Exercise requirements - As the answer, give a copy of each line below that includes the word "used".

--*--

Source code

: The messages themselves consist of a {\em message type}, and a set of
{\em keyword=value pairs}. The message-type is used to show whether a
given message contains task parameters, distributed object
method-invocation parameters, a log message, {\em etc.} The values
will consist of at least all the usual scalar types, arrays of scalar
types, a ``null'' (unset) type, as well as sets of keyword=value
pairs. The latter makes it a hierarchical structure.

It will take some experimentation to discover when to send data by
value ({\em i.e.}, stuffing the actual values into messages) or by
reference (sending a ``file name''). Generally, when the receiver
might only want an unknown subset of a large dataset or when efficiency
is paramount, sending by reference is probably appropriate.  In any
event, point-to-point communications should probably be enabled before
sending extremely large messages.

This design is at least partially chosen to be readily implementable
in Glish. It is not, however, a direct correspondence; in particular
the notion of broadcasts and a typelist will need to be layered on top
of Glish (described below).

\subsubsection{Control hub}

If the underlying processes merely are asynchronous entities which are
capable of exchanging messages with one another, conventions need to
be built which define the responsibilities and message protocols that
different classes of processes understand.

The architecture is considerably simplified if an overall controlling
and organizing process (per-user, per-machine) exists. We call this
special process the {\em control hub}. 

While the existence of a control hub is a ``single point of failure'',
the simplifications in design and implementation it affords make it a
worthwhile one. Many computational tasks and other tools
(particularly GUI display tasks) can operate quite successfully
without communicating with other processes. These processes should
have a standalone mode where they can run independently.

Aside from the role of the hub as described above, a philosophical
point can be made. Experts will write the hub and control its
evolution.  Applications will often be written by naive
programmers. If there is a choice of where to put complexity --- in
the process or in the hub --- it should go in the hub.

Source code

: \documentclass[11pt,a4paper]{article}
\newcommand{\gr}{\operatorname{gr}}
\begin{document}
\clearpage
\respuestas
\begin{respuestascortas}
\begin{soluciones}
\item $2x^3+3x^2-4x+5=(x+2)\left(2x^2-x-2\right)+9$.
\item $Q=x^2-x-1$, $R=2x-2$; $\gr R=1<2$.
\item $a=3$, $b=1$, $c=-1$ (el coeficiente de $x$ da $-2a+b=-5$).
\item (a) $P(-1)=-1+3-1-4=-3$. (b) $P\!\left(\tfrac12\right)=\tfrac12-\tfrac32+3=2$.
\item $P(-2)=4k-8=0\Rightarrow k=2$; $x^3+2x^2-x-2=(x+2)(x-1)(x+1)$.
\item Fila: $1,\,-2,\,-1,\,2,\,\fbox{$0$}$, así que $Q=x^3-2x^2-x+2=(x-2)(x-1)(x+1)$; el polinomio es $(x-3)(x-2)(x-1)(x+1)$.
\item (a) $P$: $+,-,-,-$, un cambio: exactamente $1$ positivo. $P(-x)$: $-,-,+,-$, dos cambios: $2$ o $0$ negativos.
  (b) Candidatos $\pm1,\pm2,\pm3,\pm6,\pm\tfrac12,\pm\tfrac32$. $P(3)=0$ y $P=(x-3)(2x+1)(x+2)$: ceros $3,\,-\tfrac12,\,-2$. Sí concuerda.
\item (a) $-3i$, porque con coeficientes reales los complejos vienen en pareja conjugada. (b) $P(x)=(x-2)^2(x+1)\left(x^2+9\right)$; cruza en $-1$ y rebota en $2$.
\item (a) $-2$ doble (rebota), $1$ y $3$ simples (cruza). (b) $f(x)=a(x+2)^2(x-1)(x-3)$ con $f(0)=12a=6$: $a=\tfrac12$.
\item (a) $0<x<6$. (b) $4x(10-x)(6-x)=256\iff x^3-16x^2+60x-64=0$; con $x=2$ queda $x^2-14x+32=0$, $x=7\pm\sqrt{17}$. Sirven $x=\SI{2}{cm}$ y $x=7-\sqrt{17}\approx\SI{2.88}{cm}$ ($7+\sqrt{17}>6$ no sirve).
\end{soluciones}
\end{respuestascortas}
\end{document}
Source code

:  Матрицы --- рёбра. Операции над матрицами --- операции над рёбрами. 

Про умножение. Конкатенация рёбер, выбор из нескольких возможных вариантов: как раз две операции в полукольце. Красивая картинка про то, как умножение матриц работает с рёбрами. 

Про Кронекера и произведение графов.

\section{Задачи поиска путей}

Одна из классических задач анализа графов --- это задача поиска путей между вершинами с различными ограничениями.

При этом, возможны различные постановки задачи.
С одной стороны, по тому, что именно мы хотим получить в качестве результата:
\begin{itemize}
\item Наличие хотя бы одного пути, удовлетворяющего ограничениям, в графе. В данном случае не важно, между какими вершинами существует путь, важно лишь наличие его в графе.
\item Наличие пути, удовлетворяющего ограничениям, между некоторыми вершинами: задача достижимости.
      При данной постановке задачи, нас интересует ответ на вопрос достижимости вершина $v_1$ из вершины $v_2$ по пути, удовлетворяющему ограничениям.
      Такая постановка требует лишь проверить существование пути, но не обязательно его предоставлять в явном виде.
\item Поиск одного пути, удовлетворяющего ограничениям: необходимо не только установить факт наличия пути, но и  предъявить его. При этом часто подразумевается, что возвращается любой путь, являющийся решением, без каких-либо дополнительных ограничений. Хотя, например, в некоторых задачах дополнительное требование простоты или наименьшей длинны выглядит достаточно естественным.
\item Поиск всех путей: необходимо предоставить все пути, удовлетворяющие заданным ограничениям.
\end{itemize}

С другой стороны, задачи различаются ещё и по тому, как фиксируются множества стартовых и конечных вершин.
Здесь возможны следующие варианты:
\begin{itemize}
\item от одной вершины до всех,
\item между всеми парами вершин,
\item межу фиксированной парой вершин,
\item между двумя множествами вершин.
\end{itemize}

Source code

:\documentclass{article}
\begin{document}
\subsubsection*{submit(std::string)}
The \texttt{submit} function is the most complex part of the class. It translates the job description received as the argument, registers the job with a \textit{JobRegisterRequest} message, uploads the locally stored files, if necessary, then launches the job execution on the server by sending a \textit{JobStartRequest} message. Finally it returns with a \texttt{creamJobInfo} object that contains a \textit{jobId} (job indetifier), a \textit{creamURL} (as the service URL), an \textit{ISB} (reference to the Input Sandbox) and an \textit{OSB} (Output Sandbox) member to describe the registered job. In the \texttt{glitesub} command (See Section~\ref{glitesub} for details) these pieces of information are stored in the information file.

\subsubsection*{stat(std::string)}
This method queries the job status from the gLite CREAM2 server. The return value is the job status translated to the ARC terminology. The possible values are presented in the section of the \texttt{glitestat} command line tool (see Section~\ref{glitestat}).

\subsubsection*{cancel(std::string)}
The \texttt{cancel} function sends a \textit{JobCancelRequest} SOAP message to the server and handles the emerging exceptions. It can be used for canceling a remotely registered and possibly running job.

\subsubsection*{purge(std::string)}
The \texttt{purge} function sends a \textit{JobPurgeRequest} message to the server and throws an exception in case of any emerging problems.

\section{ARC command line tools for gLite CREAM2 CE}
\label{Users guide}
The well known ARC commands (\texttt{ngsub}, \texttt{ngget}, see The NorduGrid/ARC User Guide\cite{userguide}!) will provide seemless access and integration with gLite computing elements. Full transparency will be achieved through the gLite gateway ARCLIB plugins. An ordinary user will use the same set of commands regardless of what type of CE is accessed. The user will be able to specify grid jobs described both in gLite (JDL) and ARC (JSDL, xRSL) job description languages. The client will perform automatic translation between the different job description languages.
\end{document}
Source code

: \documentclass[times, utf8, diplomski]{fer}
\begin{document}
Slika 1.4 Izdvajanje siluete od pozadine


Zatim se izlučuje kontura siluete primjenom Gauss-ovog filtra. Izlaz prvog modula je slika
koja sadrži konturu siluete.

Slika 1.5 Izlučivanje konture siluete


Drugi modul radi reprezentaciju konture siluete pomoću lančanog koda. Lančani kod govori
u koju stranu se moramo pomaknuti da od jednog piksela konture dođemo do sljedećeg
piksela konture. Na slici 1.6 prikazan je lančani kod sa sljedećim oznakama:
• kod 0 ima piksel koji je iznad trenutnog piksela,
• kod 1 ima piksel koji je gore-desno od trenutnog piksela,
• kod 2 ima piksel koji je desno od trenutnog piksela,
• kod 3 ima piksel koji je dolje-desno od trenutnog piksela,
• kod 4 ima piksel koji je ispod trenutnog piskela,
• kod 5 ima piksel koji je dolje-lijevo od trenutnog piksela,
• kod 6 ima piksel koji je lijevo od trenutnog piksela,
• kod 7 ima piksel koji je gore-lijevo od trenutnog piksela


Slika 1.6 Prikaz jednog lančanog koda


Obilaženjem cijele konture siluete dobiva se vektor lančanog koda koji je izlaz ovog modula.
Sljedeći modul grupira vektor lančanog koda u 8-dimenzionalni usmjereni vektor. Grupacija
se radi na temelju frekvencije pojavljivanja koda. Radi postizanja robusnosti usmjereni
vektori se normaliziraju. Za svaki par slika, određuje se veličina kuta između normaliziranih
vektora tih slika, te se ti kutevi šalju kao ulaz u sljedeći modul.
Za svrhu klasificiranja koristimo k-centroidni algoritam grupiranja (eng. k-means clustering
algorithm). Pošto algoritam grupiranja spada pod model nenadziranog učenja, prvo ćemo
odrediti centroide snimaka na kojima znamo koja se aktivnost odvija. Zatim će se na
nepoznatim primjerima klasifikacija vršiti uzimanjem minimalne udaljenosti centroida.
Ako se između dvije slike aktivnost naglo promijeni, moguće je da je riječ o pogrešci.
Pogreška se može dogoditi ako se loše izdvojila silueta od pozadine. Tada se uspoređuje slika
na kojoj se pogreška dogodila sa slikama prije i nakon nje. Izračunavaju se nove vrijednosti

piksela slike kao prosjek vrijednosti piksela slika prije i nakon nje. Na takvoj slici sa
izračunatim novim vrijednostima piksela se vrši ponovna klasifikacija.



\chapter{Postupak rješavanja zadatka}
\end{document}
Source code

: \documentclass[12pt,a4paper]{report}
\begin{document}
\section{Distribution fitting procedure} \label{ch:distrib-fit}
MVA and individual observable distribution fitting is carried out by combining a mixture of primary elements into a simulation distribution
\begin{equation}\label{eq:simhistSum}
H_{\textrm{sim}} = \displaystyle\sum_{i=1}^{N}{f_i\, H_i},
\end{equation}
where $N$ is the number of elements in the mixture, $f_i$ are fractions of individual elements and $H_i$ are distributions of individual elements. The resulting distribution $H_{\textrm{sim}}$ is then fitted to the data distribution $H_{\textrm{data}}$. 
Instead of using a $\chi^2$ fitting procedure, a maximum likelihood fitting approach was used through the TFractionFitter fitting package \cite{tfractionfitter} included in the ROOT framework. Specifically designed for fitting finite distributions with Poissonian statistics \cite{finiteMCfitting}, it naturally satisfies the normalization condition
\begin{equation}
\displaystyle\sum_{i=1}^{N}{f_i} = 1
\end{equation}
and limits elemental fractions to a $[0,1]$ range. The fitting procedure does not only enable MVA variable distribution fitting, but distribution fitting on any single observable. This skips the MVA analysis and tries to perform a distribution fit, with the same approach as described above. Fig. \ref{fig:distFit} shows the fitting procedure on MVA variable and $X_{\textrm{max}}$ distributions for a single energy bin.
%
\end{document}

--*--

Exercise response -
{\em keyword=value pairs}. The message-type is used to show whether a
The \texttt{cancel} function sends a \textit{JobCancelRequest} SOAP message to the server and handles the emerging exceptions. It can be used for canceling a remotely registered and possibly running job.
Instead of using a $\chi^2$ fitting procedure, a maximum likelihood fitting approach was used through the TFractionFitter fitting package \cite{tfractionfitter} included in the ROOT framework. Specifically designed for fitting finite distributions with Poissonian statistics \cite{finiteMCfitting}, it naturally satisfies the normalization condition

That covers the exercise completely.